On March 16, 2010, the Board of Directors (the “Board”) of CTM Media Holdings, Inc. (the “Registrant”), in light of the Registrant’s significant cash position, the positive impact of the recent declaration and payment of the one-time $0.25 per share dividend and the lack of near-term needs or opportunities for deployment of the Registrant’s cash, determined to declare the payment of a cash dividend for its fourth quarter in the amount of $0.06 per share (approximately $500,000 in the aggregate) which, subject to confirmation by the Registrant’s management that there is sufficient surplus as of the proposed payment date, will be paid on or about June 15, 2010 to stockholders of record as of May 3, 2010 of the Registrant’s Class A common stock, Class B common stock and Class C common stock. The declaration of any future dividend will be at the discretion of the Board and will depend on the Registrant’s financial condition, results of operations, capital requirements, business conditions and other factors, as well as a determination by the Board that dividends are in the best interest of the Registrant’s stockholders.
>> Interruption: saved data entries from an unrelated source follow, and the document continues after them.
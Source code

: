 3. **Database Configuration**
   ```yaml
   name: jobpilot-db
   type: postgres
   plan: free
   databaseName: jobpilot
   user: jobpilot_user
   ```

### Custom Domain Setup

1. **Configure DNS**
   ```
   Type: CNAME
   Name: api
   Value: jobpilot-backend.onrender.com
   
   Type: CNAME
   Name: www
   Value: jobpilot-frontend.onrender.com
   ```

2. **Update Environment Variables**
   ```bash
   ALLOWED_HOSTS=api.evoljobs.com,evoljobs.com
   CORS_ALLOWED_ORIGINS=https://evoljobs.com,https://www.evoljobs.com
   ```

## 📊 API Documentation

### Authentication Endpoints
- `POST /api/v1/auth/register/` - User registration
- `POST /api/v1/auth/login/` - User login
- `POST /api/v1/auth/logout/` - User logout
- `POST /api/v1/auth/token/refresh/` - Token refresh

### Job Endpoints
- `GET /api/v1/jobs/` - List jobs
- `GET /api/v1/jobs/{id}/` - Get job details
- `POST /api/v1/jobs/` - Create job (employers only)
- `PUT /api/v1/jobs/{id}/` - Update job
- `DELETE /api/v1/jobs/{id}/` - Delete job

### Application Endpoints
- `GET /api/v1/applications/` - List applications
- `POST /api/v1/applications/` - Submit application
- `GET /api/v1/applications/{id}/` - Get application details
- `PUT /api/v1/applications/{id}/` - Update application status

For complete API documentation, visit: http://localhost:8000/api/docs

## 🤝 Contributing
Forward-Looking Statements
This Current Report on Form 8-K contains statements that constitute forward-looking statements. These forward-looking statements may use such forward-looking terminology as "expect," "look," "believe," "plan," "anticipate," "may," "will," “intend” or similar statements or variations of such terms or otherwise express views concerning trends and the future. Such forward-looking statements involve certain risks and uncertainties, including risks cited in reports filed by CTM Media Holdings, Inc. with the Securities and Exchange Commission. Actual results may differ materially from such forward-looking statements. CTM Media Holdings, Inc. assumes no obligation for updating any such forward-looking statement at any time.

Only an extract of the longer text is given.